Canadian P&C industry cautioned about past soft markets

By Canadian Underwriter | June 30, 2007 | Last updated on October 1, 2024
2 min read

The Canadian property and casualty industry posted excellent results in 2006, sporting a 91.7% combined ratio and a 17% return on equity (ROE), but it should be mindful of the lessons learned from soft markets in the past since 2007-08 results are expected to deteriorate, A.M. Best warned in a recent report.

The A.M. Best report, Canadian Property And Casualty Insurers Should Heed The Past To Avoid Market Instability, available on Ratings Direct, noted the Canadian P&C industry remains well-capitalized, with a minimum capital test ratio of about 250% for 2006.

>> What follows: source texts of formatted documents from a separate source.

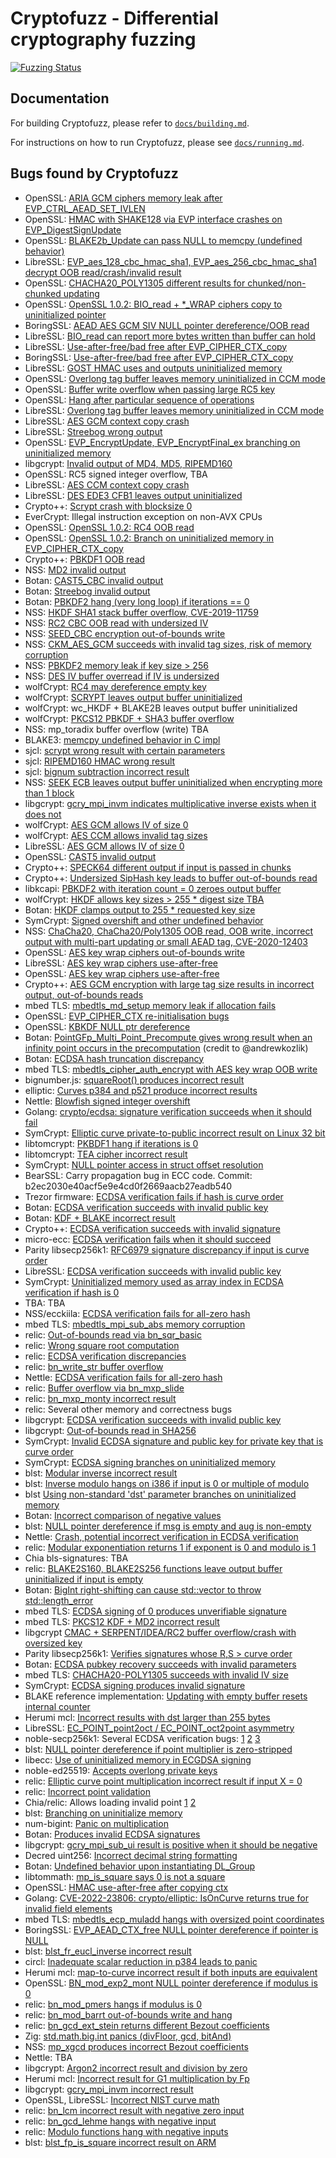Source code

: # Cryptofuzz - Differential cryptography fuzzing

[![Fuzzing Status](https://oss-fuzz-build-logs.storage.googleapis.com/badges/cryptofuzz.svg)](https://oss-fuzz.com/coverage-report/job/libfuzzer_asan_cryptofuzz/latest)

## Documentation

For building Cryptofuzz, please refer to [`docs/building.md`](docs/building.md).

For instructions on how to run Cryptofuzz, please see [`docs/running.md`](docs/running.md).

## Bugs found by Cryptofuzz

- OpenSSL: [ARIA GCM ciphers memory leak after EVP_CTRL_AEAD_SET_IVLEN](https://github.com/openssl/openssl/issues/8567)
- OpenSSL: [HMAC with SHAKE128 via EVP interface crashes on EVP_DigestSignUpdate](https://github.com/openssl/openssl/issues/8563)
- OpenSSL: [BLAKE2b_Update can pass NULL to memcpy (undefined behavior)](https://github.com/openssl/openssl/issues/8576)
- LibreSSL: [EVP_aes_128_cbc_hmac_sha1, EVP_aes_256_cbc_hmac_sha1 decrypt OOB read/crash/invalid result](https://cvsweb.openbsd.org/cgi-bin/cvsweb/src/lib/libcrypto/evp/e_aes_cbc_hmac_sha1.c?rev=1.15&content-type=text/x-cvsweb-markup)
- OpenSSL: [CHACHA20_POLY1305 different results for chunked/non-chunked updating](https://github.com/openssl/openssl/issues/8675)
- OpenSSL: [OpenSSL 1.0.2: BIO_read + *_WRAP ciphers copy to uninitialized pointer](https://github.com/openssl/openssl/issues/8688)
- BoringSSL: [AEAD AES GCM SIV NULL pointer dereference/OOB read](https://boringssl-review.googlesource.com/c/boringssl/+/35545)
- LibreSSL: [BIO_read can report more bytes written than buffer can hold](https://cvsweb.openbsd.org/src/lib/libcrypto/bio/bio_lib.c?rev=1.29&content-type=text/x-cvsweb-markup)
- LibreSSL: [Use-after-free/bad free after EVP_CIPHER_CTX_copy](https://cvsweb.openbsd.org/src/lib/libcrypto/evp/evp_enc.c?rev=1.41&content-type=text/x-cvsweb-markup)
- BoringSSL: [Use-after-free/bad free after EVP_CIPHER_CTX_copy](https://boringssl.googlesource.com/boringssl/+/65dc45cb57c7c6900a0657f6ee5c00fce9d366f5)
- LibreSSL: [GOST HMAC uses and outputs uninitialized memory](https://cvsweb.openbsd.org/src/lib/libcrypto/evp/digest.c?rev=1.31&content-type=text/x-cvsweb-markup)
- OpenSSL: [Overlong tag buffer leaves memory uninitialized in CCM mode](https://github.com/openssl/openssl/pull/8810)
- OpenSSL: [Buffer write overflow when passing large RC5 key](https://github.com/openssl/openssl/pull/8834)
- OpenSSL: [Hang after particular sequence of operations](https://github.com/openssl/openssl/issues/8827)
- LibreSSL: [Overlong tag buffer leaves memory uninitialized in CCM mode](https://cvsweb.openbsd.org/src/lib/libcrypto/modes/ccm128.c?rev=1.5&content-type=text/x-cvsweb-markup)
- LibreSSL: [AES GCM context copy crash](https://cvsweb.openbsd.org/src/lib/libcrypto/evp/e_aes.c?rev=1.38&content-type=text/x-cvsweb-markup)
- LibreSSL: [Streebog wrong output](https://cvsweb.openbsd.org/cgi-bin/cvsweb/src/lib/libcrypto/gost/streebog.c?rev=1.6&content-type=text/x-cvsweb-markup)
- OpenSSL: [EVP_EncryptUpdate, EVP_EncryptFinal_ex branching on uninitialized memory](https://github.com/openssl/openssl/pull/8874)
- libgcrypt: [Invalid output of MD4, MD5, RIPEMD160](https://lists.gnupg.org/pipermail/gcrypt-devel/2019-May/004712.html)
- OpenSSL: RC5 signed integer overflow, TBA
- LibreSSL: [AES CCM context copy crash](https://cvsweb.openbsd.org/src/lib/libcrypto/evp/e_aes.c?rev=1.39&content-type=text/x-cvsweb-markup)
- LibreSSL: [DES EDE3 CFB1 leaves output uninitialized](https://cvsweb.openbsd.org/src/lib/libcrypto/evp/e_des3.c?rev=1.20&content-type=text/x-cvsweb-markup)
- Crypto++: [Scrypt crash with blocksize 0](https://github.com/weidai11/cryptopp/commit/e0b60439bf63b02ed93bc2c5b4ed15125fd6f278)
- EverCrypt: Illegal instruction exception on non-AVX CPUs
- OpenSSL: [OpenSSL 1.0.2: RC4 OOB read](https://github.com/openssl/openssl/issues/8972)
- OpenSSL: [OpenSSL 1.0.2: Branch on uninitialized memory in EVP_CIPHER_CTX_copy](https://github.com/openssl/openssl/issues/8980)
- Crypto++: [PBKDF1 OOB read](https://github.com/weidai11/cryptopp/issues/874)
- NSS: [MD2 invalid output](https://bugzilla.mozilla.org/show_bug.cgi?id=1575923)
- Botan: [CAST5_CBC invalid output](https://github.com/randombit/botan/issues/2081)
- Botan: [Streebog invalid output](https://github.com/randombit/botan/issues/2082)
- Botan: [PBKDF2 hang (very long loop) if iterations == 0](https://github.com/randombit/botan/issues/2088)
- NSS: [HKDF SHA1 stack buffer overflow, CVE-2019-11759](https://hg.mozilla.org/projects/nss/rev/c0913ad7a5609751a8dfc37ae2e0a7a0cd6a42dd)
- NSS: [RC2 CBC OOB read with undersized IV](https://hg.mozilla.org/projects/nss/rev/53d92a32408049038f450aa747b0030607988230)
- NSS: [SEED_CBC encryption out-of-bounds write](https://hg.mozilla.org/projects/nss/rev/7580a5a212c78ab21fc4878330dd7872c3b530b8)
- NSS: [CKM_AES_GCM succeeds with invalid tag sizes, risk of memory corruption](https://hg.mozilla.org/projects/nss/rev/4e3971fd992c0513d0696048c64b7230e5b6039b)
- NSS: [PBKDF2 memory leak if key size > 256](https://bugzilla.mozilla.org/show_bug.cgi?id=1591363)
- NSS: [DES IV buffer overread if IV is undersized](https://hg.mozilla.org/projects/nss/rev/35857ae98190c590ae00a01cb1a2ed48def3915f)
- wolfCrypt: [RC4 may dereference empty key](https://github.com/wolfSSL/wolfssl/pull/2578)
- wolfCrypt: [SCRYPT leaves output buffer uninitialized](https://github.com/wolfSSL/wolfssl/pull/2578)
- wolfCrypt: wc_HKDF + BLAKE2B leaves output buffer uninitialized
- wolfCrypt: [PKCS12 PBKDF + SHA3 buffer overflow](https://github.com/wolfSSL/wolfssl/pull/2677)
- NSS: mp_toradix buffer overflow (write) TBA
- BLAKE3: [memcpy undefined behavior in C impl](https://github.com/BLAKE3-team/BLAKE3/pull/4)
- sjcl: [scrypt wrong result with certain parameters](https://github.com/bitwiseshiftleft/sjcl/issues/409)
- sjcl: [RIPEMD160 HMAC wrong result](https://github.com/bitwiseshiftleft/sjcl/issues/410)
- sjcl: [bignum subtraction incorrect result](https://github.com/bitwiseshiftleft/sjcl/issues/411)
- NSS: [SEEK ECB leaves output buffer uninitialized when encrypting more than 1 block](https://hg.mozilla.org/projects/nss/rev/d67517e92371ba798751720f7d21968ab2e25c52)
- libgcrypt: [gcry_mpi_invm indicates multiplicative inverse exists when it does not](https://lists.gnupg.org/pipermail/gcrypt-devel/2020-April/004947.html)
- wolfCrypt: [AES GCM allows IV of size 0](https://github.com/wolfSSL/wolfssl/pull/2910)
- wolfCrypt: [AES CCM allows invalid tag sizes](https://github.com/wolfSSL/wolfssl/pull/2930)
- LibreSSL: [AES GCM allows IV of size 0](https://github.com/openbsd/src/commit/539125b0baa78c5c019ab9e3bbeca4fa822d1bf7)
- OpenSSL: [CAST5 invalid output](https://github.com/openssl/openssl/issues/11459)
- Crypto++: [SPECK64 different output if input is passed in chunks](https://github.com/weidai11/cryptopp/issues/945)
- Crypto++: [Undersized SipHash key leads to buffer out-of-bounds read](https://github.com/weidai11/cryptopp/issues/947)
- libkcapi: [PBKDF2 with iteration count = 0 zeroes output buffer](https://github.com/smuellerDD/libkcapi/issues/93)
- wolfCrypt: [HKDF allows key sizes > 255 * digest size TBA](https://github.com/wolfSSL/wolfssl/pull/2956)
- Botan: [HKDF clamps output to 255 * requested key size](https://github.com/randombit/botan/issues/2347)
- SymCrypt: [Signed overshift and other undefined behavior](https://github.com/microsoft/SymCrypt/issues/8)
- NSS: [ChaCha20, ChaCha20/Poly1305 OOB read, OOB write, incorrect output with multi-part updating or small AEAD tag, CVE-2020-12403](https://developer.mozilla.org/en-US/docs/Mozilla/Projects/NSS/NSS_3.55_release_notes)
- OpenSSL: [AES key wrap ciphers out-of-bounds write](https://github.com/openssl/openssl/issues/12014)
- LibreSSL: [AES key wrap ciphers use-after-free](https://github.com/openbsd/src/commit/f72711c6fb8692f12b01b3a3b7f54687729f6f9b)
- OpenSSL: [AES key wrap ciphers use-after-free](https://github.com/openssl/openssl/issues/12073)
- Crypto++: [AES GCM encryption with large tag size results in incorrect output, out-of-bounds reads](https://github.com/weidai11/cryptopp/issues/954)
- mbed TLS: [mbedtls_md_setup memory leak if allocation fails](https://github.com/ARMmbed/mbedtls/issues/3486)
- OpenSSL: [EVP_CIPHER_CTX re-initialisation bugs](https://github.com/openssl/openssl/pull/12523)
- OpenSSL: [KBKDF NULL ptr dereference](https://github.com/openssl/openssl/issues/12409)
- Botan: [PointGFp_Multi_Point_Precompute gives wrong result when an infinity point occurs in the precomputation](https://github.com/randombit/botan/issues/2424) (credit to @andrewkozlik)
- Botan: [ECDSA hash truncation discrepancy](https://github.com/randombit/botan/issues/2415)
- mbed TLS: [mbedtls_cipher_auth_encrypt with AES key wrap OOB write](https://github.com/ARMmbed/mbedtls/issues/3665)
- bignumber.js: [squareRoot() produces incorrect result](https://github.com/MikeMcl/bignumber.js/issues/276)
- elliptic: [Curves p384 and p521 produce incorrect results](https://github.com/indutny/elliptic/issues/239)
- Nettle: [Blowfish signed integer overshift](https://git.lysator.liu.se/nettle/nettle/-/commit/4c8b0cdd97ffec3ae3f8d995afdfccbc261b3c79)
- Golang: [crypto/ecdsa: signature verification succeeds when it should fail](https://github.com/golang/go/issues/42340)
- SymCrypt: [Elliptic curve private-to-public incorrect result on Linux 32 bit](https://github.com/microsoft/SymCrypt/issues/9)
- libtomcrypt: [PKBDF1 hang if iterations is 0](https://github.com/libtom/libtomcrypt/issues/552)
- libtomcrypt: [TEA cipher incorrect result](https://github.com/libtom/libtomcrypt/issues/553)
- SymCrypt: [NULL pointer access in struct offset resolution](https://github.com/microsoft/SymCrypt/issues/10)
- BearSSL: Carry propagation bug in ECC code. Commit: b2ec2030e40acf5e9e4cd0f2669aacb27eadb540
- Trezor firmware: [ECDSA verification fails if hash is curve order](https://github.com/trezor/trezor-firmware/pull/1374)
- Botan: [ECDSA verification succeeds with invalid public key](https://github.com/randombit/botan/commit/92cd9ad72184bacacb7682c1b65ff040ab2347ee)
- Botan: [KDF + BLAKE incorrect result](https://github.com/randombit/botan/issues/2525)
- Crypto++: [ECDSA verification succeeds with invalid signature](https://github.com/weidai11/cryptopp/issues/981)
- micro-ecc: [ECDSA verification fails when it should succeed](https://github.com/kmackay/micro-ecc/issues/179#issuecomment-734515934)
- Parity libsecp256k1: [RFC6979 signature discrepancy if input is curve order](https://github.com/paritytech/libsecp256k1/issues/62)
- LibreSSL: [ECDSA verification succeeds with invalid public key](https://github.com/openbsd/src/commit/ea076652f78324977b6dc08890965b6823672c02)
- SymCrypt: [Uninitialized memory used as array index in ECDSA verification if hash is 0](https://github.com/microsoft/SymCrypt/commit/13fa454049fa265fa9e929a3a508907d259024a6)
- TBA: TBA
- NSS/ecckiila: [ECDSA verification fails for all-zero hash](https://gitlab.com/nisec/ecckiila/-/commit/ec77867e336827705e67bb9b10538a7980b850fa)
- mbed TLS: [mbedtls_mpi_sub_abs memory corruption](https://github.com/ARMmbed/mbedtls/issues/4042)
- relic: [Out-of-bounds read via bn_sqr_basic](https://github.com/relic-toolkit/relic/issues/172)
- relic: [Wrong square root computation](https://github.com/relic-toolkit/relic/issues/173)
- relic: [ECDSA verification discrepancies](https://github.com/relic-toolkit/relic/issues/175)
- relic: [bn_write_str buffer overflow](https://github.com/relic-toolkit/relic/issues/176)
- Nettle: [ECDSA verification fails for all-zero hash](https://github.com/gnutls/nettle/commit/b3d0bcf5a185842d2c717927eef03577fd61a912)
- relic: [Buffer overflow via bn_mxp_slide](https://github.com/relic-toolkit/relic/commit/bba5b5fa5489706ab4eaf5d7d0c2550e0a9722c0)
- relic: [bn_mxp_monty incorrect result](https://github.com/relic-toolkit/relic/commit/d411fabf2358553937fffb3242a57ee711746859)
- relic: Several other memory and correctness bugs
- libgcrypt: [ECDSA verification succeeds with invalid public key](https://lists.gnupg.org/pipermail/gcrypt-devel/2021-January/005091.html)
- libgcrypt: [Out-of-bounds read in SHA256](https://lists.gnupg.org/pipermail/gcrypt-devel/2021-February/005105.html)
- SymCrypt: [Invalid ECDSA signature and public key for private key that is curve order](https://github.com/microsoft/SymCrypt/issues/12)
- SymCrypt: [ECDSA signing branches on uninitialized memory](https://github.com/microsoft/SymCrypt/issues/13)
- blst: [Modular inverse incorrect result](https://github.com/supranational/blst/security/advisories/GHSA-x279-68rr-jp4p)
- blst: [Inverse modulo hangs on i386 if input is 0 or multiple of modulo](https://github.com/supranational/blst/commit/dd980e7f81397895705c49fcb4f52e485bb45e21)
- blst  [Using non-standard 'dst' parameter branches on uninitialized memory](https://github.com/supranational/blst/commit/2bfee87adcf45c9d544bbc9486a8b6060044d93c)
- Botan: [Incorrect comparison of negative values](https://github.com/randombit/botan/issues/2638)
- blst: [NULL pointer dereference if msg is empty and aug is non-empty](https://github.com/supranational/blst/commit/02d63dac1459d6f9bee5043159c9c0908c1229ac)
- Nettle: [Crash, potential incorrect verification in ECDSA verification](https://lists.lysator.liu.se/pipermail/nettle-bugs/2021/009457.html)
- relic: [Modular exponentiation returns 1 if exponent is 0 and modulo is 1](https://github.com/relic-toolkit/relic/issues/185)
- Chia bls-signatures: TBA
- relic: [BLAKE2S160, BLAKE2S256 functions leave output buffer uninitialized if input is empty](https://github.com/relic-toolkit/relic/commit/1885ae3b681c423c72b65ce1fe70910142cf941c)
- Botan: [BigInt right-shifting can cause std::vector to throw std::length_error](https://github.com/randombit/botan/issues/2672)
- mbed TLS: [ECDSA signing of 0 produces unverifiable signature](https://github.com/ARMmbed/mbedtls/issues/4261)
- mbed TLS: [PKCS12 KDF + MD2 incorrect result](https://github.com/ARMmbed/mbedtls/issues/4267)
- libgcrypt [CMAC + SERPENT/IDEA/RC2 buffer overflow/crash with oversized key](https://lists.gnupg.org/pipermail/gcrypt-devel/2021-March/005130.html)
- Parity libsecp256k1: [Verifies signatures whose R,S > curve order](https://github.com/paritytech/libsecp256k1/commit/b525d5d318d9672a40250c1725fa1bb3156688b7)
- Botan: [ECDSA pubkey recovery succeeds with invalid parameters](https://github.com/randombit/botan/issues/2698)
- mbed TLS: [CHACHA20-POLY1305 succeeds with invalid IV size](https://github.com/ARMmbed/mbedtls/issues/4301)
- SymCrypt: [ECDSA signing produces invalid signature](https://github.com/microsoft/SymCrypt/issues/15)
- BLAKE reference implementation: [Updating with empty buffer resets internal counter](https://github.com/trezor/trezor-firmware/commit/b2cc3bcb369b163e31b3f34608878be7f9410a64)
- Herumi mcl: [Incorrect results with dst larger than 255 bytes](https://github.com/herumi/mcl/commit/b01ef452a5a4acae584c0b27956cbf55b5275607)
- LibreSSL: [EC_POINT_point2oct / EC_POINT_oct2point asymmetry](https://cvsweb.openbsd.org/cgi-bin/cvsweb/src/lib/libcrypto/ec/ec2_oct.c?rev=1.13&content-type=text/x-cvsweb-markup)
- noble-secp256k1: Several ECDSA verification bugs: [1](https://github.com/paulmillr/noble-secp256k1/commit/13da0de79bf3b04f892f8d73bd4b5657a7329828) [2](https://github.com/paulmillr/noble-secp256k1/commit/9082b405a3d1958b5b6a699bb408215ae30eea5b) [3](https://github.com/paulmillr/noble-secp256k1/commit/c514f79ebdab1042dac214446f1ca32214a5edfd)
- blst: [NULL pointer dereference if point multiplier is zero-stripped](https://github.com/supranational/blst/commit/9a9d57d5a11b52b46d358ffbb995013cd1ac1faa)
- libecc: [Use of uninitialized memory in ECGDSA signing](https://github.com/ANSSI-FR/libecc/commit/57016705636b66f146bd437172dc1950fd71aec4)
- noble-ed25519: [Accepts overlong private keys](https://github.com/paulmillr/noble-ed25519/commit/c726f5202fd82062d645e1cd0ebbfdbd3e81a0fc)
- relic: [Elliptic curve point multiplication incorrect result if input X = 0](https://github.com/relic-toolkit/relic/issues/206)
- relic: [Incorrect point validation](https://github.com/relic-toolkit/relic/commit/7ed8e702db74d5d5a83b0bfaf9ee8e33a70e36ed)
- Chia/relic: Allows loading invalid point [1](https://github.com/Chia-Network/bls-signatures/issues/247) [2](https://github.com/Chia-Network/bls-signatures/issues/251)
- blst: [Branching on uninitialize memory](https://github.com/supranational/blst/commit/eb6151961c133a930420e844e1a84708fbb4f6a4)
- num-bigint: [Panic on multiplication](https://github.com/rust-num/num-bigint/security/advisories/GHSA-v935-pqmr-g8v9)
- Botan: [Produces invalid ECDSA signatures](https://github.com/randombit/botan/issues/2841)
- libgcrypt: [gcry_mpi_sub_ui result is positive when it should be negative](https://lists.gnupg.org/pipermail/gcrypt-devel/2021-November/005191.html)
- Decred uint256: [Incorrect decimal string formatting](https://github.com/decred/dcrd/pull/2844)
- Botan: [Undefined behavior upon instantiating DL_Group](https://github.com/randombit/botan/issues/2861)
- libtommath: [mp_is_square says 0 is not a square](https://github.com/libtom/libtommath/issues/521)
- OpenSSL: [HMAC use-after-free after copying ctx](https://github.com/openssl/openssl/issues/17261)
- Golang: [CVE-2022-23806: crypto/elliptic: IsOnCurve returns true for invalid field elements](https://github.com/golang/go/issues/50974)
- mbed TLS: [mbedtls_ecp_muladd hangs with oversized point coordinates](https://github.com/ARMmbed/mbedtls/issues/5376)
- BoringSSL: [EVP_AEAD_CTX_free NULL pointer dereference if pointer is NULL](https://bugs.chromium.org/p/boringssl/issues/detail?id=473)
- blst: [blst_fr_eucl_inverse incorrect result](https://github.com/supranational/blst/commit/fd453524b12cc438adc65636fc52375b0f47b17e)
- circl: [Inadequate scalar reduction in p384 leads to panic](https://github.com/cloudflare/circl/issues/312)
- Herumi mcl: [map-to-curve incorrect result if both inputs are equivalent](https://github.com/herumi/mcl/commit/0ddbe946423acd5cee2552b09373f4e1e9ba4023)
- OpenSSL: [BN_mod_exp2_mont NULL pointer dereference if modulus is 0](https://github.com/openssl/openssl/issues/17648)
- relic: [bn_mod_pmers hangs if modulus is 0](https://github.com/relic-toolkit/relic/issues/221)
- relic: [bn_mod_barrt out-of-bounds write and hang](https://github.com/relic-toolkit/relic/issues/222)
- relic: [bn_gcd_ext_stein returns different Bezout coefficients](https://github.com/relic-toolkit/relic/issues/223)
- Zig: [std.math.big.int panics (divFloor, gcd, bitAnd)](https://github.com/ziglang/zig/issues/10932)
- NSS: [mp_xgcd produces incorrect Bezout coefficients](https://bugzilla.mozilla.org/show_bug.cgi?id=1761708)
- Nettle: TBA
- libgcrypt: [Argon2 incorrect result and division by zero](https://lists.gnupg.org/pipermail/gcrypt-devel/2022-March/005290.html)
- Herumi mcl: [Incorrect result for G1 multiplication by Fp](https://github.com/herumi/mcl/issues/141)
- libgcrypt: [gcry_mpi_invm incorrect result](https://lists.gnupg.org/pipermail/gcrypt-devel/2022-April/005303.html)
- OpenSSL, LibreSSL: [Incorrect NIST curve math](https://cvsweb.openbsd.org/src/lib/libcrypto/bn/bn_nist.c?rev=1.20&content-type=text/x-cvsweb-markup)
- relic: [bn_lcm incorrect result with negative zero input](https://github.com/relic-toolkit/relic/issues/235)
- relic: [bn_gcd_lehme hangs with negative input](https://github.com/relic-toolkit/relic/issues/236)
- relic: [Modulo functions hang with negative inputs](https://github.com/relic-toolkit/relic/issues/237)
- blst: [blst_fp_is_square incorrect result on ARM](https://github.com/supranational/blst/commit/69d380745b64c8e72128263434762770a9162622)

“Although these results are impressive, especially considering this is the third straight year industry returns have been very strong, we expect them to weaken for the rest of 2007 and 2008,” A.M. Best noted. “With more than 200 industry participants, the market is as competitive as ever and there’s always the temptation for companies to cut pricing to increase market share, especially if they feel the current operating environment and conditions are sustainable.”

The report notes the Canadian insurance industry benefited in 2006 from a low claims frequency and favorable weather patterns. These conditions have “offset the need for rate increases and may have created a false sense of security in the sustainability of results,” A.M.Best says.

There are clear indications the market is experiencing “softness” and claims costs are rising, the report continues.

“This will ultimately lead to a deterioration of results. Given the cyclical nature of the P&C industry, turmoil similar to what the industry faced in 2001-2002 is possible if it’s not mindful of the past.”